Problema - mesmo pequeno - é aquele que acomete todos aqueles que começam a praticar alguma coisa que carrega, em seu discurso, uma certa dose de idealismo: as pessoas começam a acreditar muito nele. Acreditar em um ideal não é, em si mesmo, grande mal, e todos sabemos o quanto perder um ideal - um direcionamento, uma expectativa em relação ao futuro - pode abalar as pessoas. Então é melhor que fiquem, os ideais e expectativas. Temperados com um pouco de realismo, esperamos.
Na prática do zen este problema pode ter um nomezinho específico: a doença do zen. Terrível, terrível, e o mais terrível dela é que, como toda boa doença que se preze, o diagnóstico só pode ser feito de fora: o tal indivíduo não percebe.

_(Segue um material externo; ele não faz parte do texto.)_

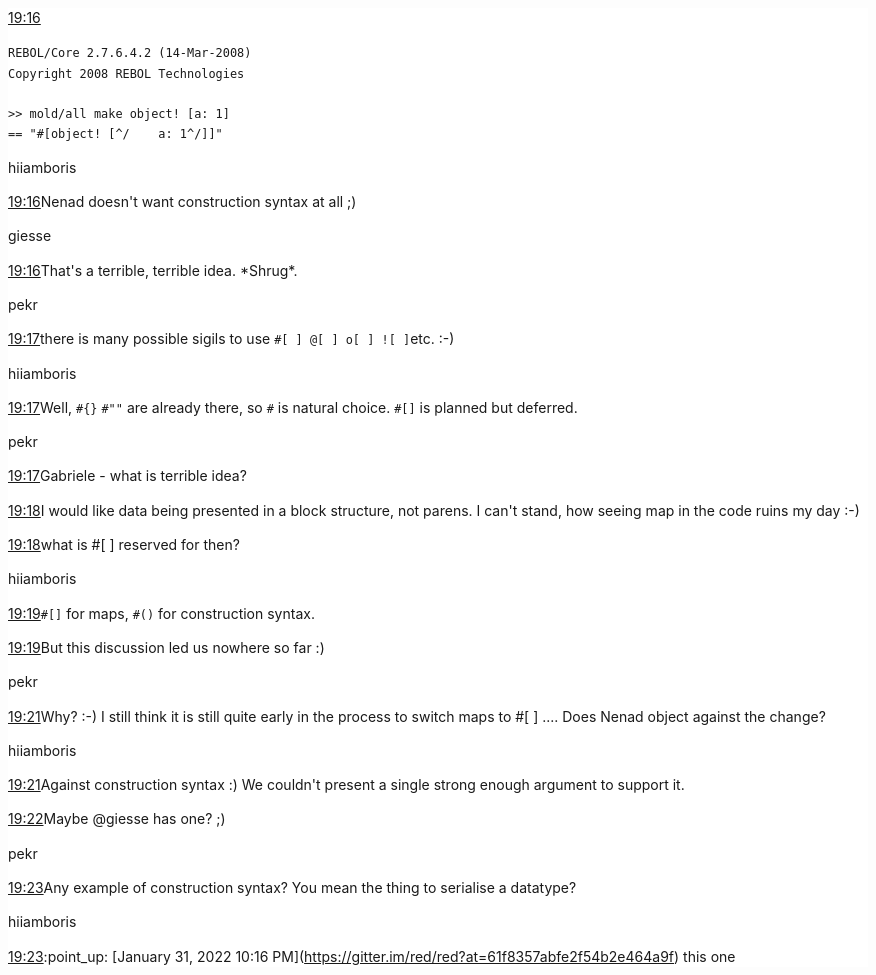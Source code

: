[19:16](#msg61f8357abfe2f54b2e464a9f)

```
REBOL/Core 2.7.6.4.2 (14-Mar-2008)
Copyright 2008 REBOL Technologies

>> mold/all make object! [a: 1]
== "#[object! [^/    a: 1^/]]"
```

hiiamboris

[19:16](#msg61f83596526fb77b31a81046)Nenad doesn't want construction syntax at all ;)

giesse

[19:16](#msg61f835abd143b14f8344842f)That's a terrible, terrible idea. \*Shrug\*.

pekr

[19:17](#msg61f835b27842bd3ca972fbe8)there is many possible sigils to use `#[ ] @[ ] o[ ] ![ ]`etc. :-)

hiiamboris

[19:17](#msg61f835c99b470f389793de9a)Well, `#{}` `#""` are already there, so `#` is natural choice. `#[]` is planned but deferred.

pekr

[19:17](#msg61f835cb6d9ba23328ebc2f3)Gabriele - what is terrible idea?

[19:18](#msg61f835ff5ee4df335a106a7f)I would like data being presented in a block structure, not parens. I can't stand, how seeing map in the code ruins my day :-)

[19:18](#msg61f83621bfe2f54b2e464bd1)what is #\[ ] reserved for then?

hiiamboris

[19:19](#msg61f836339b470f389793df10)`#[]` for maps, `#()` for construction syntax.

[19:19](#msg61f836426d9ba23328ebc416)But this discussion led us nowhere so far :)

pekr

[19:21](#msg61f836a646529077f5b0d1c5)Why? :-) I still think it is still quite early in the process to switch maps to #\[ ] .... Does Nenad object against the change?

hiiamboris

[19:21](#msg61f836d3f5a3947800319714)Against construction syntax :) We couldn't present a single strong enough argument to support it.

[19:22](#msg61f836e65ee4df335a106d08)Maybe @giesse has one? ;)

pekr

[19:23](#msg61f8372346529077f5b0d301)Any example of construction syntax? You mean the thing to serialise a datatype?

hiiamboris

[19:23](#msg61f837325ee4df335a106dc6):point\_up: \[January 31, 2022 10:16 PM](https://gitter.im/red/red?at=61f8357abfe2f54b2e464a9f) this one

Praticar zen e zazen não é garantia que alguém não vá ser preconceituoso ou raivoso; não é garantia de saber mais que os outros; não é garantia de sabedoria. Infelizmente, não dispomos desta garantia.

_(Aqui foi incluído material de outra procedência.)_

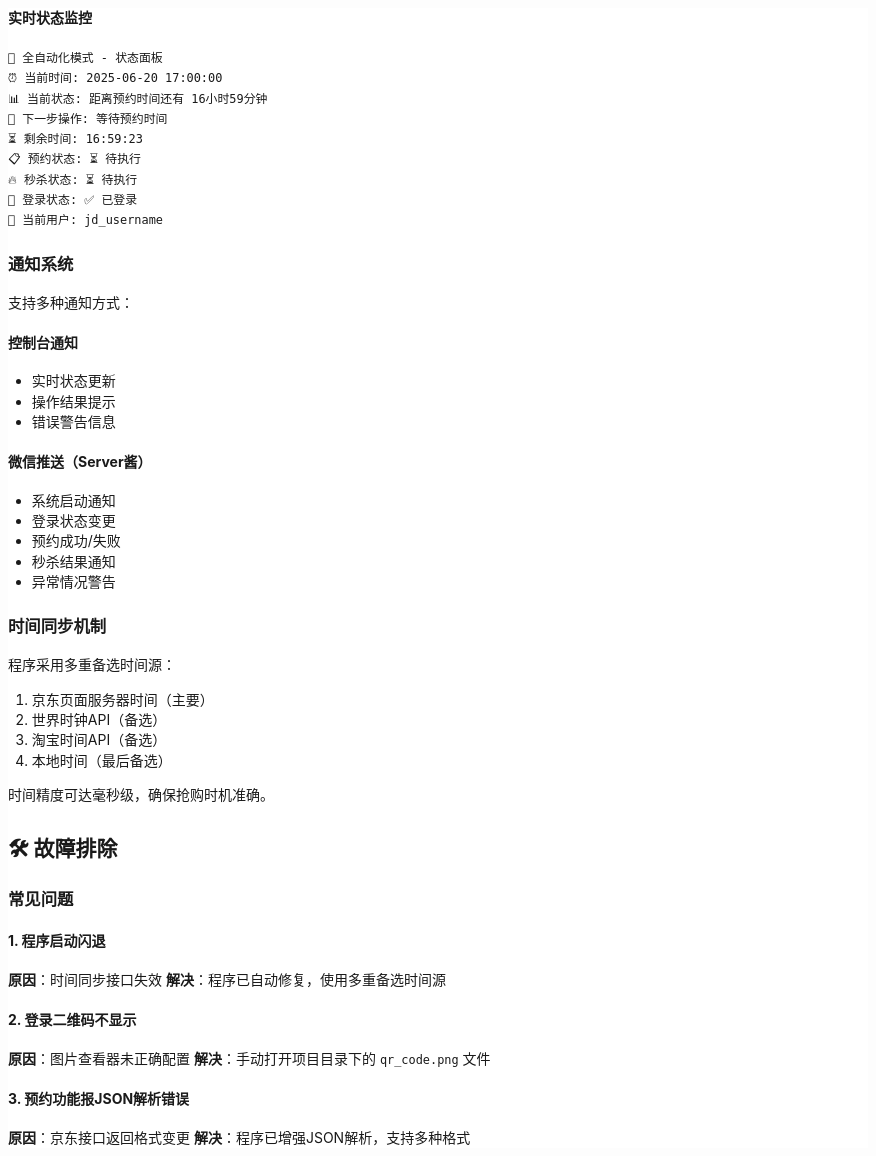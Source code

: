 #### 实时状态监控
```
🤖 全自动化模式 - 状态面板
⏰ 当前时间: 2025-06-20 17:00:00
📊 当前状态: 距离预约时间还有 16小时59分钟
🎯 下一步操作: 等待预约时间
⏳ 剩余时间: 16:59:23
📋 预约状态: ⏳ 待执行
🔥 秒杀状态: ⏳ 待执行
🔐 登录状态: ✅ 已登录
👤 当前用户: jd_username
```

### 通知系统

支持多种通知方式：

#### 控制台通知
- 实时状态更新
- 操作结果提示
- 错误警告信息

#### 微信推送（Server酱）
- 系统启动通知
- 登录状态变更
- 预约成功/失败
- 秒杀结果通知
- 异常情况警告

### 时间同步机制

程序采用多重备选时间源：
1. 京东页面服务器时间（主要）
2. 世界时钟API（备选）
3. 淘宝时间API（备选）
4. 本地时间（最后备选）

时间精度可达毫秒级，确保抢购时机准确。

## 🛠️ 故障排除

### 常见问题

#### 1. 程序启动闪退
**原因**：时间同步接口失效
**解决**：程序已自动修复，使用多重备选时间源

#### 2. 登录二维码不显示
**原因**：图片查看器未正确配置
**解决**：手动打开项目目录下的 `qr_code.png` 文件

#### 3. 预约功能报JSON解析错误
**原因**：京东接口返回格式变更
**解决**：程序已增强JSON解析，支持多种格式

Quem é acometido pela doença do zen passa a acreditar demasiado nas palavras do zen e do budismo, e a sutilmente fazer distinções no mundo. Desde os casos mais patentes em que alguém acha que está fazendo a melhor coisa do mundo praticando o zen, e que consequentemente será uma das melhores pessoas - talvez elevada do lodo, digamos - até os mais simples, em que os ideais do budismo passam a regular o que é "bom" ou não, a doença do zen tem um parentesco muito grande com outras doenças similares.
E, paradoxalmente, um dos melhores remédios é mais prática do zen. Eis até onde minha experiência pode roçar.